Rick O'Neil ic at oneil.org
Fri Jun 11 11:56:29 EDT 2004


>> it's a real dual Xeon machine! Didn't know that...
>>>But ps ax |grep interchange shows me, that there's only 1 interchange 
>>>process running.
>>>Wouldn't it be best to set
>>>PreFork Yes
>>>StartServers 4
>>>in interchange.cfg to speeeed it up ?
>> 
>> 
>> No. Everything's fine the way it is. When you have 4 concurrent page views 
>> then they'll operate in parallel (assuming system resources permit). But 
>> Interchange isn't multithreaded, so a single page view can only use one 
>> processor at a time.
>> 
>>>From what I understand, using "25%" load on a hyperthreaded dual-proc 
>> machine is still able to use 50% of the actual horsepower.
>> 
>
>Ok, dual hyperthreaded doesn't really mean the power of 4. But if 
>Interchange is singlethreaded how can it handle 4 or more page requests 
>simultaneously with 1 running process?
>Does it really use the full power of these 2 greedy Xeon horses?
>
>For me "2 working processes on 2 CPUs" sounds better somehow :)

This is slightly divergent from the topic for CPU load, but it seems like a
good time to correct the misconception regarding hyperthreading.

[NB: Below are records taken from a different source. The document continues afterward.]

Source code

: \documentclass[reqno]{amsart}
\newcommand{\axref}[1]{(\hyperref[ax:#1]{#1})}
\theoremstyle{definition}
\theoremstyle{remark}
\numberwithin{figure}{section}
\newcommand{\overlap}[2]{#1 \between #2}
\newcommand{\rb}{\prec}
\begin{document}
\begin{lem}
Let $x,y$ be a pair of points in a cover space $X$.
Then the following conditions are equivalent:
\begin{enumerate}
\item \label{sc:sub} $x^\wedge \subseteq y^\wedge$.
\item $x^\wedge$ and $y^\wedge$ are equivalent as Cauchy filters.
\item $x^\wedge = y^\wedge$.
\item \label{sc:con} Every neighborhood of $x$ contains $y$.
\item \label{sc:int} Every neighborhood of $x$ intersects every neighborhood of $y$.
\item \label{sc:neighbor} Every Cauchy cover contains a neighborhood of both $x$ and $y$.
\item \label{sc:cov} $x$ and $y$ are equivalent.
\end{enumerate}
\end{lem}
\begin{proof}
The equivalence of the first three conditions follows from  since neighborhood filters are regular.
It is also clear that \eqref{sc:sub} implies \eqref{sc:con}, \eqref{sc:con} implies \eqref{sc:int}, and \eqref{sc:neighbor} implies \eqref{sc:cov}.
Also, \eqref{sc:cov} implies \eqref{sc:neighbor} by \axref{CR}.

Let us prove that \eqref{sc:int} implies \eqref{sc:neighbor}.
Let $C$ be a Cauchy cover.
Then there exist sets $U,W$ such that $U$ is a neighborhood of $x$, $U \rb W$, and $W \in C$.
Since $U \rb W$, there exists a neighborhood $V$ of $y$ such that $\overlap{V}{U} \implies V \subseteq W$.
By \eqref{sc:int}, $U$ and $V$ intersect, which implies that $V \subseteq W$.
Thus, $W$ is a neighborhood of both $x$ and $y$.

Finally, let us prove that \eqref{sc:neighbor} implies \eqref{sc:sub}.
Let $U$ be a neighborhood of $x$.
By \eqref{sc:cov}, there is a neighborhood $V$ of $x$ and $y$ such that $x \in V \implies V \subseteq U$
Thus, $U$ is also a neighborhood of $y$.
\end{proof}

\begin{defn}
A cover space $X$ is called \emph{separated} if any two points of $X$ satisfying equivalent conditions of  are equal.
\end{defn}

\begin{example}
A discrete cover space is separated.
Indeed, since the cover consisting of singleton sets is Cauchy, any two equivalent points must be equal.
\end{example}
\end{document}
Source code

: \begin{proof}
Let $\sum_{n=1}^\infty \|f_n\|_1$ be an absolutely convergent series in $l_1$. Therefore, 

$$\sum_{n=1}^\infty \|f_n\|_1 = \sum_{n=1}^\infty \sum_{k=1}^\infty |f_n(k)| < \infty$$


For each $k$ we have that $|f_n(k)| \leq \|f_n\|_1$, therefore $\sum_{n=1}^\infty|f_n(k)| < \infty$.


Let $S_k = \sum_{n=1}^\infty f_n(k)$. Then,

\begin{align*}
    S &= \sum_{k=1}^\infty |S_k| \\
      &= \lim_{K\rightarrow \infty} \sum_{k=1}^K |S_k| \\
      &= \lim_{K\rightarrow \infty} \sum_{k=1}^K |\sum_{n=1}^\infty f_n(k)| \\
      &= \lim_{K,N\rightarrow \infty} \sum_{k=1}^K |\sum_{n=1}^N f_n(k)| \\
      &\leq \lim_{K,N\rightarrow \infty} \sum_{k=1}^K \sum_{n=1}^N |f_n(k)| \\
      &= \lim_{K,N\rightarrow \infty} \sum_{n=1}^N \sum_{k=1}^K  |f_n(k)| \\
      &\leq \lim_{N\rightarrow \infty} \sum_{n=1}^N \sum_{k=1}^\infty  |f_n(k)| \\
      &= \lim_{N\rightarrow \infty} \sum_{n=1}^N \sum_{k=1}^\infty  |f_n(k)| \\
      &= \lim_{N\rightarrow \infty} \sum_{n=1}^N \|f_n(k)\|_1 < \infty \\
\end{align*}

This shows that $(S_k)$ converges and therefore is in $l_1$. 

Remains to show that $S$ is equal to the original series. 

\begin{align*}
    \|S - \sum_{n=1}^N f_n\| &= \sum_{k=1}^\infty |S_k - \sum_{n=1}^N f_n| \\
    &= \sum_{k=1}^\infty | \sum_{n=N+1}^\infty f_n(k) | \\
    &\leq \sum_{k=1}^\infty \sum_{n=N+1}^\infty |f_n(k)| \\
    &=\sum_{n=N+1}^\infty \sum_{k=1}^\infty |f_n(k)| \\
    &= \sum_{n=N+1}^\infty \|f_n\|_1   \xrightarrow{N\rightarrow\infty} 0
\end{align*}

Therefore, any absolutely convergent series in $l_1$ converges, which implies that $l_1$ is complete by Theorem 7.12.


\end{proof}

Hyperthreading works at the BIOS level, that is to say the OS has no
knowledge of whether there are two logical CPUs on one physical CPU
(hyperthreaded) versus two logical CPUs on two physical CPUs (true dual
processor). Thus, when doing a "top" on a hyperthreaded single-processor
(assuming hyperthreading is turned on in the BIOS and an SMP kernel is
used) two CPUs are reported as is the case when looking as /proc/cpuinfo.
The nice thing about hyperthreading is that multithreaded code doesn't need
to be any different for a hyperthreaded system than for a "true"
multiprocessor system. Hyperthreading really works too - for multithreaded
code it provides roughly 30-40% of the speedup over a single processor
system that a true dual processor system provides.